TASK GOAL: Copy each line of the material in which the word "modules" appears.
[Start of section]
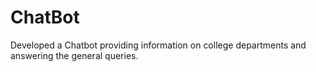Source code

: # ChatBot
Developed a Chatbot providing information on college departments and answering the general queries.
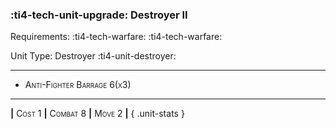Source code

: ### :ti4-tech-unit-upgrade: **Destroyer II**

Requirements: :ti4-tech-warfare: :ti4-tech-warfare:

Unit Type: Destroyer :ti4-unit-destroyer:

---

* <span style="font-variant:small-caps;">Anti-Fighter Barrage 6(x3)</span> 

---

__|__ <span style="font-variant:small-caps;">Cost 1</span> __|__ <span style="font-variant:small-caps;">Combat 8</span> __|__ <span style="font-variant:small-caps;">Move 2</span> __|__
{ .unit-stats }
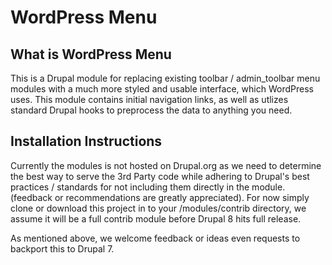 # WordPress Menu
## What is WordPress Menu
This is a Drupal module for replacing existing toolbar / admin_toolbar menu modules with a much more styled and usable interface, which WordPress uses. This module contains initial navigation links, as well as utlizes standard Drupal hooks to preprocess the data to anything you need.

## Installation Instructions
Currently the modules is not hosted on Drupal.org as we need to determine the best way to serve the 3rd Party code while adhering to Drupal's best practices / standards for not including them directly in the module. (feedback or recommendations are greatly appreciated). For now simply clone or download this project in to your /modules/contrib directory, we assume it will be a full contrib module before Drupal 8 hits full release.

As mentioned above, we welcome feedback or ideas even requests to backport this to Drupal 7.
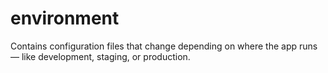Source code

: # environment
Contains configuration files that change depending on where the app runs — like development, staging, or production.
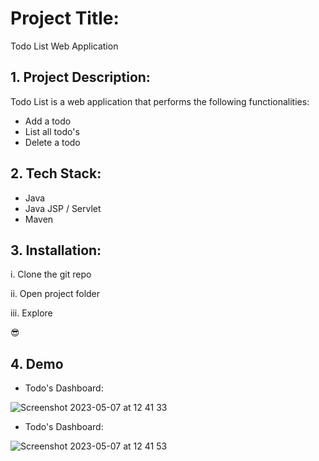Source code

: # Project Title:

Todo List Web Application 

## 1. Project Description: 

Todo List is a web application that performs the following functionalities:

- Add a todo
- List all todo's
- Delete a todo

## 2. Tech Stack: 

- Java 
- Java JSP / Servlet
- Maven

## 3. Installation:

i. Clone the git repo

ii. Open project folder

iii. Explore

😎



## 4. Demo


- Todo's Dashboard:

![Screenshot 2023-05-07 at 12 41 33](https://user-images.githubusercontent.com/15172744/236675849-d735fe51-0eda-4818-9d72-fd50e476c4ee.png)

- Todo's Dashboard:

![Screenshot 2023-05-07 at 12 41 53](https://user-images.githubusercontent.com/15172744/236675868-cd198592-0fab-498f-a0cd-0ca14f9bcddf.png)


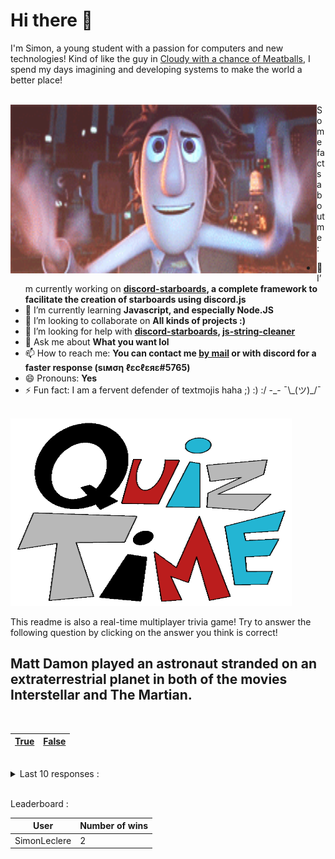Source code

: # Hi there 👋

I'm Simon, a young student with a passion for computers and new technologies!
Kind of like the guy in [Cloudy with a chance of Meatballs](https://www.youtube.com/watch?v=dQw4w9WgXcQ), I spend my days imagining and developing systems to make the world a better place!

<br>

<img width="490" height="270" src="./assets/cloudyWithAChanceOfMeatBalls.gif" align=left>
Some facts about me :

- 🔭 I’m currently working on **[discord-starboards](https://github.com/SimonLeclere/discord-starboards), a complete framework to facilitate the creation of starboards using discord.js**
- 🌱 I’m currently learning **Javascript, and especially Node.JS**
- 👯 I’m looking to collaborate on **All kinds of projects :)**
- 🤔 I’m looking for help with **[discord-starboards](https://github.com/SimonLeclere/discord-starboards), [js-string-cleaner](https://github.com/SimonLeclere/Js-String-Cleaner)**
- 💬 Ask me about **What you want lol**
- 📫 How to reach me: **You can contact me [by mail](mailto:simon-leclere@orange.fr) or with discord for a faster response (sιмση ℓεcℓεяε#5765)**
- 😄 Pronouns: **Yes**
- ⚡ Fun fact: I am a fervent defender of textmojis haha ;) :) :/ -\_- ¯\\\_(ツ)\_/¯

<br>

<img width="450" height="300" src="./assets/quizTime.gif">

<br>

This readme is also a real-time multiplayer trivia game! Try to answer the following question by clicking on the answer you think is correct!

## Matt Damon played an astronaut stranded on an extraterrestrial planet in both of the movies Interstellar and The Martian.

<br>

| [True](https://github.com/SimonLeclere/SimonLeclere/issues/new?title=quiz%7C1830%7CTrue&body=Just%20click%20'Submit%20new%20issue'.) | [False](https://github.com/SimonLeclere/SimonLeclere/issues/new?title=quiz%7C1830%7CFalse&body=Just%20click%20'Submit%20new%20issue'.) |
| - | - | 

<br>

<details>
  <summary>Last 10 responses :</summary>

- **SimonLeclere** answered **Flowey** to `In the 2015 RPG "Undertale", which character do you first encounter after falling down into the underground?` (Good answer)
- **SimonLeclere** answered **Dark Souls III** to `Which game in the "Dark Souls" series does the player play as the "Ashen One"?` (Good answer)

</details>

<br>

Leaderboard :

| User | Number of wins |
|-|-|
| SimonLeclere | 2 |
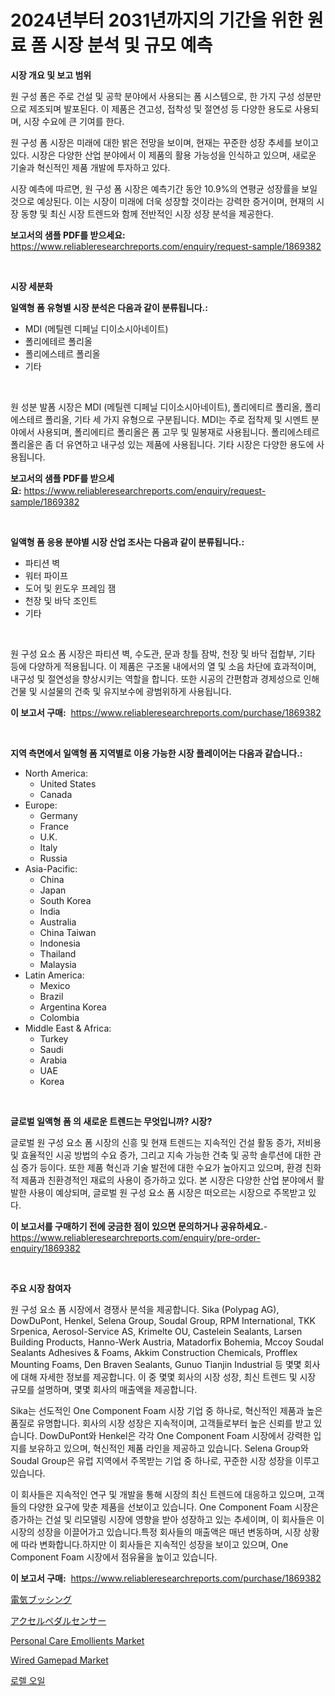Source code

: <p><h1>2024년부터 2031년까지의 기간을 위한 원료 폼 시장 분석 및 규모 예측</h1></p><p><strong>시장 개요 및 보고 범위</strong></p>
<p><p>원 구성 폼은 주로 건설 및 공학 분야에서 사용되는 폼 시스템으로, 한 가지 구성 성분만으로 제조되며 발포된다. 이 제품은 견고성, 접착성 및 절연성 등 다양한 용도로 사용되며, 시장 수요에 큰 기여를 한다.</p><p>원 구성 폼 시장은 미래에 대한 밝은 전망을 보이며, 현재는 꾸준한 성장 추세를 보이고 있다. 시장은 다양한 산업 분야에서 이 제품의 활용 가능성을 인식하고 있으며, 새로운 기술과 혁신적인 제품 개발에 투자하고 있다.</p><p>시장 예측에 따르면, 원 구성 폼 시장은 예측기간 동안 10.9%의 연평균 성장률을 보일 것으로 예상된다. 이는 시장이 미래에 더욱 성장할 것이라는 강력한 증거이며, 현재의 시장 동향 및 최신 시장 트렌드와 함께 전반적인 시장 성장 분석을 제공한다.</p></p>
<p><strong>보고서의 샘플 PDF를 받으세요:</strong> <a href="https://www.reliableresearchreports.com/enquiry/request-sample/1869382">https://www.reliableresearchreports.com/enquiry/request-sample/1869382</a></p>
<p>&nbsp;</p>
<p><strong>시장 세분화</strong></p>
<p><strong>일액형 폼 유형별 시장 분석은 다음과 같이 분류됩니다.:</strong></p>
<p><ul><li>MDI (메틸렌 디페닐 디이소시아네이트)</li><li>폴리에테르 폴리올</li><li>폴리에스테르 폴리올</li><li>기타</li></ul></p>
<p>&nbsp;</p>
<p><p>원 성분 발폼 시장은 MDI (메틸렌 디페닐 디이소시아네이트), 폴리에티르 폴리올, 폴리에스테르 폴리올, 기타 세 가지 유형으로 구분됩니다. MDI는 주로 접착제 및 시멘트 분야에서 사용되며, 폴리에티르 폴리올은 폼 고무 및 밀봉재로 사용됩니다. 폴리에스테르 폴리올은 좀 더 유연하고 내구성 있는 제품에 사용됩니다. 기타 시장은 다양한 용도에 사용됩니다.</p></p>
<p><strong>보고서의 샘플 PDF를 받으세요:</strong>&nbsp;<a href="https://www.reliableresearchreports.com/enquiry/request-sample/1869382">https://www.reliableresearchreports.com/enquiry/request-sample/1869382</a></p>
<p>&nbsp;</p>
<p><strong> 일액형 폼 응용 분야별 시장 산업 조사는 다음과 같이 분류됩니다.:</strong></p>
<p><ul><li>파티션 벽</li><li>워터 파이프</li><li>도어 및 윈도우 프레임 잼</li><li>천장 및 바닥 조인트</li><li>기타</li></ul></p>
<p>&nbsp;</p>
<p><p>원 구성 요소 폼 시장은 파티션 벽, 수도관, 문과 창틀 잠박, 천장 및 바닥 접합부, 기타 등에 다양하게 적용됩니다. 이 제품은 구조물 내에서의 열 및 소음 차단에 효과적이며, 내구성 및 절연성을 향상시키는 역할을 합니다. 또한 시공의 간편함과 경제성으로 인해 건물 및 시설물의 건축 및 유지보수에 광범위하게 사용됩니다.</p></p>
<p><strong>이 보고서 구매:</strong>&nbsp; <a href="https://www.reliableresearchreports.com/purchase/1869382">https://www.reliableresearchreports.com/purchase/1869382</a></p>
<p>&nbsp;</p>
<p><strong>지역 측면에서 일액형 폼 지역별로 이용 가능한 시장 플레이어는 다음과 같습니다.:</strong></p>
<p><ul>
    <li>
        North America:
        <ul>
            <li>United States</li>
            <li>Canada</li>
        </ul>
    </li>
    <li>
        Europe:
        <ul>
            <li>Germany</li>
            <li>France</li>
            <li>U.K.</li>
            <li>Italy</li>
            <li>Russia</li>
        </ul>
    </li>
    <li>
        Asia-Pacific:
        <ul>
            <li>China</li>
            <li>Japan</li>
            <li>South Korea</li>
            <li>India</li>
            <li>Australia</li>
            <li>China Taiwan</li>
            <li>Indonesia</li>
            <li>Thailand</li>
            <li>Malaysia</li>
        </ul>
    </li>
    <li>
        Latin America:
        <ul>
            <li>Mexico</li>
            <li>Brazil</li>
            <li>Argentina Korea</li>
            <li>Colombia</li>
        </ul>
    </li>
    <li>
        Middle East & Africa:
        <ul>
            <li>Turkey</li>
            <li>Saudi</li>
            <li>Arabia</li>
            <li>UAE</li>
            <li>Korea</li>
        </ul>
    </li>
    </ul></p>
<p>&nbsp;</p>
<p><strong>글로벌 일액형 폼 의 새로운 트렌드는 무엇입니까? 시장?</strong></p>
<p><p>글로벌 원 구성 요소 폼 시장의 신흥 및 현재 트렌드는 지속적인 건설 활동 증가, 저비용 및 효율적인 시공 방법의 수요 증가, 그리고 지속 가능한 건축 및 공학 솔루션에 대한 관심 증가 등이다. 또한 제품 혁신과 기술 발전에 대한 수요가 높아지고 있으며, 환경 친화적 제품과 친환경적인 재료의 사용이 증가하고 있다. 본 시장은 다양한 산업 분야에서 활발한 사용이 예상되며, 글로벌 원 구성 요소 폼 시장은 떠오르는 시장으로 주목받고 있다.</p></p>
<p><strong>이 보고서를 구매하기 전에 궁금한 점이 있으면 문의하거나 공유하세요.</strong>- <a href="https://www.reliableresearchreports.com/enquiry/pre-order-enquiry/1869382">https://www.reliableresearchreports.com/enquiry/pre-order-enquiry/1869382</a></p>
<p>&nbsp;</p>
<p><strong>주요 시장 참여자</strong></p>
<p><p>원 구성 요소 폼 시장에서 경쟁사 분석을 제공합니다. Sika (Polypag AG), DowDuPont, Henkel, Selena Group, Soudal Group, RPM International, TKK Srpenica, Aerosol-Service AS, Krimelte OU, Castelein Sealants, Larsen Building Products, Hanno-Werk Austria, Matadorfix Bohemia, Mccoy Soudal Sealants Adhesives & Foams, Akkim Construction Chemicals, Profflex Mounting Foams, Den Braven Sealants, Gunuo Tianjin Industrial 등 몇몇 회사에 대해 자세한 정보를 제공합니다. 이 중 몇몇 회사의 시장 성장, 최신 트렌드 및 시장 규모를 설명하며, 몇몇 회사의 매출액을 제공합니다.</p><p>Sika는 선도적인 One Component Foam 시장 기업 중 하나로, 혁신적인 제품과 높은 품질로 유명합니다. 회사의 시장 성장은 지속적이며, 고객들로부터 높은 신뢰를 받고 있습니다. DowDuPont와 Henkel은 각각 One Component Foam 시장에서 강력한 입지를 보유하고 있으며, 혁신적인 제품 라인을 제공하고 있습니다. Selena Group와 Soudal Group은 유럽 지역에서 주목받는 기업 중 하나로, 꾸준한 시장 성장을 이루고 있습니다.</p><p>이 회사들은 지속적인 연구 및 개발을 통해 시장의 최신 트렌드에 대응하고 있으며, 고객들의 다양한 요구에 맞춘 제품을 선보이고 있습니다. One Component Foam 시장은 증가하는 건설 및 리모델링 시장에 영향을 받아 성장하고 있는 추세이며, 이 회사들은 이 시장의 성장을 이끌어가고 있습니다.특정 회사들의 매출액은 매년 변동하며, 시장 상황에 따라 변화합니다.하지만 이 회사들은 지속적인 성장을 보이고 있으며, One Component Foam 시장에서 점유율을 높이고 있습니다.</p></p>
<p><strong>이 보고서 구매:</strong>&nbsp;&nbsp;<a href="https://www.reliableresearchreports.com/purchase/1869382">https://www.reliableresearchreports.com/purchase/1869382</a></p>
<p><p><a href="https://medium.com/@leigh4852023/%E9%9B%BB%E6%B0%97%E3%83%96%E3%83%83%E3%82%B7%E3%83%B3%E3%82%B0%E5%B8%82%E5%A0%B4%E5%B1%95%E6%9C%9B-%E7%94%A3%E6%A5%AD%E6%A6%82%E8%A6%81%E3%81%A8%E4%BA%88%E6%B8%AC-2024%E5%B9%B4%E3%81%8B%E3%82%892031%E5%B9%B4-0793384e1c44?postPublishedType=initial">電気ブッシング</a></p><p><a href="https://medium.com/@titusboyer1/%E3%82%A2%E3%82%AF%E3%82%BB%E3%83%AB%E3%83%9A%E3%83%80%E3%83%AB%E3%82%BB%E3%83%B3%E3%82%B5%E3%83%BC%E5%B8%82%E5%A0%B4%E5%88%86%E6%9E%90-%E3%81%9D%E3%81%AEcagr-%E5%B8%82%E5%A0%B4%E3%82%BB%E3%82%B0%E3%83%A1%E3%83%B3%E3%83%86%E3%83%BC%E3%82%B7%E3%83%A7%E3%83%B3-%E3%81%8A%E3%82%88%E3%81%B3%E3%82%B0%E3%83%AD%E3%83%BC%E3%83%90%E3%83%AB%E7%94%A3%E6%A5%AD%E6%A6%82%E8%A6%81-d5c1a908a7b7">アクセルペダルセンサー</a></p><p><a href="https://issuu.com/reportprime-2/docs/personal-care-emollients-market-size-2030.pptx">Personal Care Emollients Market</a></p><p><a href="https://github.com/joannesouthgate/Market-Research-Report-List-2/blob/main/wired-gamepad-market.md">Wired Gamepad Market</a></p><p><a href="https://github.com/vss5505pa7z1p/Market-Research-Report-List-1/blob/main/76164693234.md">로렐 오일</a></p></p>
[End of section]
SOLUTION TO THIS TASK:
This is a Drupal module for replacing existing toolbar / admin_toolbar menu modules with a much more styled and usable interface, which WordPress uses. This module contains initial navigation links, as well as utlizes standard Drupal hooks to preprocess the data to anything you need.
Currently the modules is not hosted on Drupal.org as we need to determine the best way to serve the 3rd Party code while adhering to Drupal's best practices / standards for not including them directly in the module. (feedback or recommendations are greatly appreciated). For now simply clone or download this project in to your /modules/contrib directory, we assume it will be a full contrib module before Drupal 8 hits full release.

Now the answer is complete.